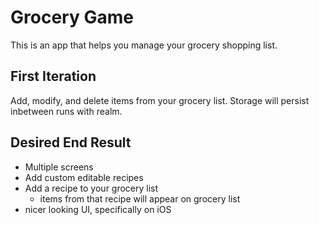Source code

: # Grocery Game

This is an app that helps you manage your grocery shopping list.

## First Iteration

Add, modify, and delete items from your grocery list. Storage will persist inbetween runs with realm.

## Desired End Result

- Multiple screens
- Add custom editable recipes
- Add a recipe to your grocery list
    - items from that recipe will appear on grocery list
- nicer looking UI, specifically on iOS
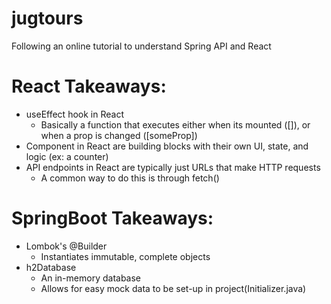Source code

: # jugtours
Following an online tutorial to understand Spring API and React

# React Takeaways:
- useEffect hook in React
  - Basically a function that executes either when its mounted ([]), or when a prop is changed ([someProp])
- Component in React are building blocks with their own UI, state, and logic (ex: a counter)
- API endpoints in React are typically just URLs that make HTTP requests
  - A common way to do this is through fetch()

 # SpringBoot Takeaways:
 - Lombok's @Builder
    - Instantiates immutable, complete objects
 - h2Database 
    - An in-memory database
    - Allows for easy mock data to be set-up in project(Initializer.java)
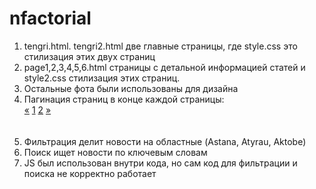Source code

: # nfactorial
1. tengri.html. tengri2.html две главные страницы, где style.css это стилизация этих двух страниц
2. page1,2,3,4,5,6.html страницы с детальной информацией статей и style2.css стилизация этих страниц.
3. Остальные фота были использованы для дизайна
4. Пагинация страниц в конце каждой страницы:
   <div class="pagination">
            <a href="tengri.html">&laquo;</a>
            <a  href="tengri.html">1</a>
            <a class="active" href="#">2</a>
            <a href="#">&raquo;</a>
          </div>
          <br></br>
5. Фильтрация делит новости на областные (Astana, Atyrau, Aktobe)
6. Поиск ищет новости по ключевым словам
7. JS был использован внутри кода, но сам код для фильтрации и поиска не корректно работает





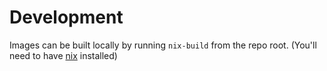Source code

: # Development

Images can be built locally by running `nix-build` from the repo root. (You'll need to have [nix](https://nixos.org/download.html) installed)
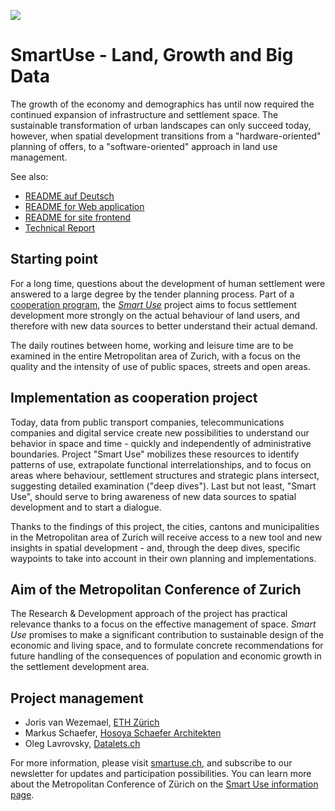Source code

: ![](http://www.metropolitanraum-zuerich.ch/assets/images/e/Smart%20Use-c3c550de.jpg)

# SmartUse - Land, Growth and Big Data

The growth of the economy and demographics has until now required the continued expansion of infrastructure and settlement space. The sustainable transformation of urban landscapes can only succeed today, however, when spatial development transitions from a "hardware-oriented" planning of offers, to a "software-oriented" approach in land use management.

See also:

- [README auf Deutsch](README.de.md)
- [README for Web application](backend/README.md)
- [README for site frontend](static/README.md)
- [Technical Report](docs/README.md)

## Starting point

For a long time, questions about the development of human settlement were answered to a large degree by the tender planning process. Part of a [cooperation program](http://www.metropolitanraum-zuerich.ch/themen/kooperationsprogramm.html), the *[Smart Use](http://smartuse.ch)* project aims to focus settlement development more strongly on the actual behaviour of land users, and therefore with new data sources to better understand their actual demand.

The daily routines between home, working and leisure time are to be examined in the entire Metropolitan area of Zurich, with a focus on the quality and the intensity of use of public spaces, streets and open areas.

## Implementation as cooperation project

Today, data from public transport companies, telecommunications companies and digital service create new possibilities to understand our behavior in space and time - quickly and independently of administrative boundaries. Project "Smart Use" mobilizes these resources to identify patterns of use, extrapolate functional interrelationships, and to focus on areas where behaviour, settlement structures and strategic plans intersect, suggesting detailed examination ("deep dives"). Last but not least, "Smart Use", should serve to bring awareness of new data sources to spatial development and to start a dialogue.

Thanks to the findings of this project, the cities, cantons and municipalities in the Metropolitan area of Zurich will receive access to a new tool and new insights in spatial development - and, through the deep dives, specific waypoints to take into account in their own planning and implementations.

## Aim of the Metropolitan Conference of Zurich

The Research & Development approach of the project has practical relevance thanks to a focus on the effective management of space. *Smart Use* promises to make a significant contribution to sustainable design of the economic and living space, and to formulate concrete recommendations for future handling of the consequences of population and economic growth in the settlement development area.

## Project management

- Joris van Wezemael, [ETH Zürich](http://www.doz.arch.ethz.ch/pd/vanwezemael.html)
- Markus Schaefer, [Hosoya Schaefer Architekten](http://hosoyaschaefer.com/)
- Oleg Lavrovsky, [Datalets.ch](http://datalets.ch)

For more information, please visit [smartuse.ch](http://smartuse.ch), and subscribe to our newsletter for updates and participation possibilities. You can learn more about the Metropolitan Conference of Zürich on the [Smart Use information page](http://www.metropolitanraum-zuerich.ch/themen/kooperationsprogramm/smart-use-raum-wachstum-und-big-data.html).
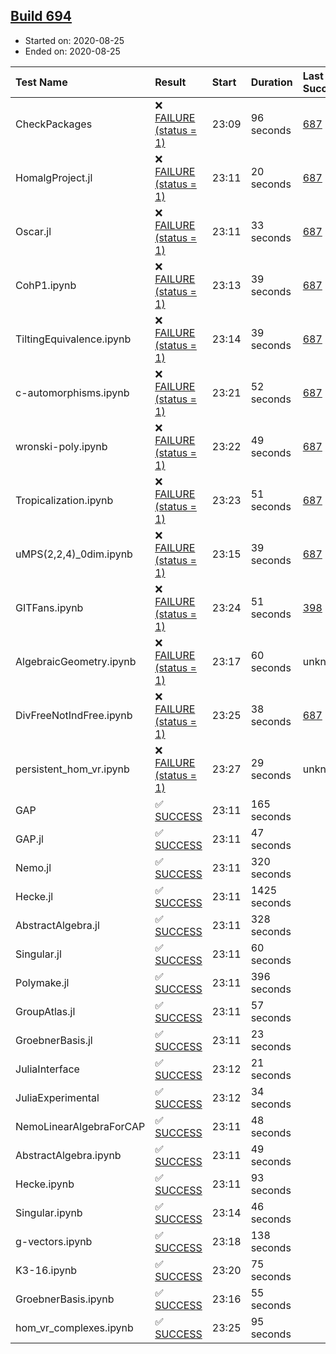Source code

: ## [Build 694](https://oscarci.mathematik.uni-kl.de/job/oscar-stable/694/)

* Started on: 2020-08-25
* Ended on: 2020-08-25

| Test Name    | Result | Start | Duration | Last Success | First Failure |
|:-------------|:-------|:------|:---------|:-------------|:--------------|
| CheckPackages | ❌ [FAILURE (status = 1)](https://oscarci.mathematik.uni-kl.de/job/oscar-stable/694/artifact/logs/build-694/CheckPackages.log) | 23:09 | 96 seconds | [687](https://oscarci.mathematik.uni-kl.de/job/oscar-stable/687/) | [688](https://oscarci.mathematik.uni-kl.de/job/oscar-stable/688/) |
| HomalgProject.jl | ❌ [FAILURE (status = 1)](https://oscarci.mathematik.uni-kl.de/job/oscar-stable/694/artifact/logs/build-694/HomalgProject.jl.log) | 23:11 | 20 seconds | [687](https://oscarci.mathematik.uni-kl.de/job/oscar-stable/687/) | [688](https://oscarci.mathematik.uni-kl.de/job/oscar-stable/688/) |
| Oscar.jl | ❌ [FAILURE (status = 1)](https://oscarci.mathematik.uni-kl.de/job/oscar-stable/694/artifact/logs/build-694/Oscar.jl.log) | 23:11 | 33 seconds | [687](https://oscarci.mathematik.uni-kl.de/job/oscar-stable/687/) | [688](https://oscarci.mathematik.uni-kl.de/job/oscar-stable/688/) |
| CohP1.ipynb | ❌ [FAILURE (status = 1)](https://oscarci.mathematik.uni-kl.de/job/oscar-stable/694/artifact/logs/build-694/CohP1.ipynb.log) | 23:13 | 39 seconds | [687](https://oscarci.mathematik.uni-kl.de/job/oscar-stable/687/) | [688](https://oscarci.mathematik.uni-kl.de/job/oscar-stable/688/) |
| TiltingEquivalence.ipynb | ❌ [FAILURE (status = 1)](https://oscarci.mathematik.uni-kl.de/job/oscar-stable/694/artifact/logs/build-694/TiltingEquivalence.ipynb.log) | 23:14 | 39 seconds | [687](https://oscarci.mathematik.uni-kl.de/job/oscar-stable/687/) | [688](https://oscarci.mathematik.uni-kl.de/job/oscar-stable/688/) |
| c-automorphisms.ipynb | ❌ [FAILURE (status = 1)](https://oscarci.mathematik.uni-kl.de/job/oscar-stable/694/artifact/logs/build-694/c-automorphisms.ipynb.log) | 23:21 | 52 seconds | [687](https://oscarci.mathematik.uni-kl.de/job/oscar-stable/687/) | [688](https://oscarci.mathematik.uni-kl.de/job/oscar-stable/688/) |
| wronski-poly.ipynb | ❌ [FAILURE (status = 1)](https://oscarci.mathematik.uni-kl.de/job/oscar-stable/694/artifact/logs/build-694/wronski-poly.ipynb.log) | 23:22 | 49 seconds | [687](https://oscarci.mathematik.uni-kl.de/job/oscar-stable/687/) | [688](https://oscarci.mathematik.uni-kl.de/job/oscar-stable/688/) |
| Tropicalization.ipynb | ❌ [FAILURE (status = 1)](https://oscarci.mathematik.uni-kl.de/job/oscar-stable/694/artifact/logs/build-694/Tropicalization.ipynb.log) | 23:23 | 51 seconds | [687](https://oscarci.mathematik.uni-kl.de/job/oscar-stable/687/) | [688](https://oscarci.mathematik.uni-kl.de/job/oscar-stable/688/) |
| uMPS(2,2,4)_0dim.ipynb | ❌ [FAILURE (status = 1)](https://oscarci.mathematik.uni-kl.de/job/oscar-stable/694/artifact/logs/build-694/uMPS-2-2-4-_0dim.ipynb.log) | 23:15 | 39 seconds | [687](https://oscarci.mathematik.uni-kl.de/job/oscar-stable/687/) | [688](https://oscarci.mathematik.uni-kl.de/job/oscar-stable/688/) |
| GITFans.ipynb | ❌ [FAILURE (status = 1)](https://oscarci.mathematik.uni-kl.de/job/oscar-stable/694/artifact/logs/build-694/GITFans.ipynb.log) | 23:24 | 51 seconds | [398](https://oscarci.mathematik.uni-kl.de/job/oscar-stable/398/) | [399](https://oscarci.mathematik.uni-kl.de/job/oscar-stable/399/) |
| AlgebraicGeometry.ipynb | ❌ [FAILURE (status = 1)](https://oscarci.mathematik.uni-kl.de/job/oscar-stable/694/artifact/logs/build-694/AlgebraicGeometry.ipynb.log) | 23:17 | 60 seconds | unknown | unknown |
| DivFreeNotIndFree.ipynb | ❌ [FAILURE (status = 1)](https://oscarci.mathematik.uni-kl.de/job/oscar-stable/694/artifact/logs/build-694/DivFreeNotIndFree.ipynb.log) | 23:25 | 38 seconds | [687](https://oscarci.mathematik.uni-kl.de/job/oscar-stable/687/) | [688](https://oscarci.mathematik.uni-kl.de/job/oscar-stable/688/) |
| persistent_hom_vr.ipynb | ❌ [FAILURE (status = 1)](https://oscarci.mathematik.uni-kl.de/job/oscar-stable/694/artifact/logs/build-694/persistent_hom_vr.ipynb.log) | 23:27 | 29 seconds | unknown | unknown |
| GAP | ✅ [SUCCESS](https://oscarci.mathematik.uni-kl.de/job/oscar-stable/694/artifact/logs/build-694/GAP.log) | 23:11 | 165 seconds |  |  |
| GAP.jl | ✅ [SUCCESS](https://oscarci.mathematik.uni-kl.de/job/oscar-stable/694/artifact/logs/build-694/GAP.jl.log) | 23:11 | 47 seconds |  |  |
| Nemo.jl | ✅ [SUCCESS](https://oscarci.mathematik.uni-kl.de/job/oscar-stable/694/artifact/logs/build-694/Nemo.jl.log) | 23:11 | 320 seconds |  |  |
| Hecke.jl | ✅ [SUCCESS](https://oscarci.mathematik.uni-kl.de/job/oscar-stable/694/artifact/logs/build-694/Hecke.jl.log) | 23:11 | 1425 seconds |  |  |
| AbstractAlgebra.jl | ✅ [SUCCESS](https://oscarci.mathematik.uni-kl.de/job/oscar-stable/694/artifact/logs/build-694/AbstractAlgebra.jl.log) | 23:11 | 328 seconds |  |  |
| Singular.jl | ✅ [SUCCESS](https://oscarci.mathematik.uni-kl.de/job/oscar-stable/694/artifact/logs/build-694/Singular.jl.log) | 23:11 | 60 seconds |  |  |
| Polymake.jl | ✅ [SUCCESS](https://oscarci.mathematik.uni-kl.de/job/oscar-stable/694/artifact/logs/build-694/Polymake.jl.log) | 23:11 | 396 seconds |  |  |
| GroupAtlas.jl | ✅ [SUCCESS](https://oscarci.mathematik.uni-kl.de/job/oscar-stable/694/artifact/logs/build-694/GroupAtlas.jl.log) | 23:11 | 57 seconds |  |  |
| GroebnerBasis.jl | ✅ [SUCCESS](https://oscarci.mathematik.uni-kl.de/job/oscar-stable/694/artifact/logs/build-694/GroebnerBasis.jl.log) | 23:11 | 23 seconds |  |  |
| JuliaInterface | ✅ [SUCCESS](https://oscarci.mathematik.uni-kl.de/job/oscar-stable/694/artifact/logs/build-694/JuliaInterface.log) | 23:12 | 21 seconds |  |  |
| JuliaExperimental | ✅ [SUCCESS](https://oscarci.mathematik.uni-kl.de/job/oscar-stable/694/artifact/logs/build-694/JuliaExperimental.log) | 23:12 | 34 seconds |  |  |
| NemoLinearAlgebraForCAP | ✅ [SUCCESS](https://oscarci.mathematik.uni-kl.de/job/oscar-stable/694/artifact/logs/build-694/NemoLinearAlgebraForCAP.log) | 23:11 | 48 seconds |  |  |
| AbstractAlgebra.ipynb | ✅ [SUCCESS](https://oscarci.mathematik.uni-kl.de/job/oscar-stable/694/artifact/logs/build-694/AbstractAlgebra.ipynb.log) | 23:11 | 49 seconds |  |  |
| Hecke.ipynb | ✅ [SUCCESS](https://oscarci.mathematik.uni-kl.de/job/oscar-stable/694/artifact/logs/build-694/Hecke.ipynb.log) | 23:11 | 93 seconds |  |  |
| Singular.ipynb | ✅ [SUCCESS](https://oscarci.mathematik.uni-kl.de/job/oscar-stable/694/artifact/logs/build-694/Singular.ipynb.log) | 23:14 | 46 seconds |  |  |
| g-vectors.ipynb | ✅ [SUCCESS](https://oscarci.mathematik.uni-kl.de/job/oscar-stable/694/artifact/logs/build-694/g-vectors.ipynb.log) | 23:18 | 138 seconds |  |  |
| K3-16.ipynb | ✅ [SUCCESS](https://oscarci.mathematik.uni-kl.de/job/oscar-stable/694/artifact/logs/build-694/K3-16.ipynb.log) | 23:20 | 75 seconds |  |  |
| GroebnerBasis.ipynb | ✅ [SUCCESS](https://oscarci.mathematik.uni-kl.de/job/oscar-stable/694/artifact/logs/build-694/GroebnerBasis.ipynb.log) | 23:16 | 55 seconds |  |  |
| hom_vr_complexes.ipynb | ✅ [SUCCESS](https://oscarci.mathematik.uni-kl.de/job/oscar-stable/694/artifact/logs/build-694/hom_vr_complexes.ipynb.log) | 23:25 | 95 seconds |  |  |
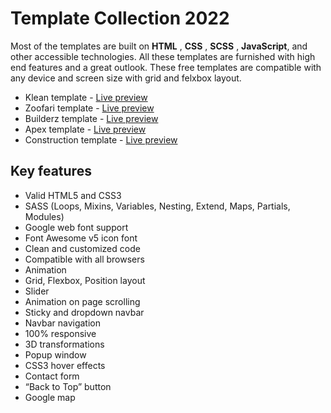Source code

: # Template Collection 2022

Most of the templates are built on  <b>HTML</b> , <b>CSS</b> , <b>SCSS</b> , <b>JavaScript</b>, and other accessible technologies. All these templates are furnished with high end features and a great outlook. 
These free templates are compatible with any device and screen size with grid and felxbox layout.

- Klean template - <a href="https://f-zivanovic.github.io/Template-Collection-2022/Klean%20template/">Live preview</a>
- Zoofari template - <a href="https://f-zivanovic.github.io/Template-Collection-2022/Zoofari%20template/">Live preview</a>
- Builderz template - <a href="https://f-zivanovic.github.io/Template-Collection-2022/Builderz%20template/">Live preview</a>
- Apex template - <a href="https://f-zivanovic.github.io/Template-Collection-2022/Apex%20template/">Live preview</a>
- Construction template - <a href="https://f-zivanovic.github.io/Template-Collection-2022/Construction%20Template/">Live preview</a>

## Key features
- Valid HTML5 and CSS3
- SASS (Loops, Mixins, Variables, Nesting, Extend, Maps, Partials, Modules)
- Google web font support
- Font Awesome v5 icon font
- Clean and customized code
- Compatible with all browsers
- Animation
- Grid, Flexbox, Position layout
- Slider
- Animation on page scrolling
- Sticky and dropdown navbar
- Navbar navigation
- 100% responsive
- 3D transformations
- Popup window
- CSS3 hover effects
- Contact form
- “Back to Top” button
- Google map

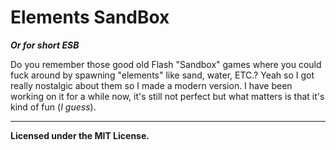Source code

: # Elements SandBox
***Or for short ESB***

<p>Do you remember those good old Flash "Sandbox" games where you could fuck around by spawning "elements" like sand, water, ETC.? Yeah so I got really nostalgic about them so I made a modern version. I have been working on it for a while now, it's still not perfect but what matters is that it's kind of fun (<i>I guess</i>).</p>
<hr>
<b><p>Licensed under the MIT License.</p></b>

_ _ _ _

WORK TO BE COMPLETED: Please return the material above only from the line that holds "- Add custom editable recipes" through the line that holds "2. page1,2,3,4,5,6.html страницы", exactly as it stands, ends included and pictures omitted.

OUTPUT:
- Add custom editable recipes
- Add a recipe to your grocery list
    - items from that recipe will appear on grocery list
- nicer looking UI, specifically on iOS
Source code

: # jugtours
Following an online tutorial to understand Spring API and React

# React Takeaways:
- useEffect hook in React
  - Basically a function that executes either when its mounted ([]), or when a prop is changed ([someProp])
- Component in React are building blocks with their own UI, state, and logic (ex: a counter)
- API endpoints in React are typically just URLs that make HTTP requests
  - A common way to do this is through fetch()

 # SpringBoot Takeaways:
 - Lombok's @Builder
    - Instantiates immutable, complete objects
 - h2Database 
    - An in-memory database
    - Allows for easy mock data to be set-up in project(Initializer.java)
Source code

: # nfactorial
1. tengri.html. tengri2.html две главные страницы, где style.css это стилизация этих двух страниц
2. page1,2,3,4,5,6.html страницы с детальной информацией статей и style2.css стилизация этих страниц.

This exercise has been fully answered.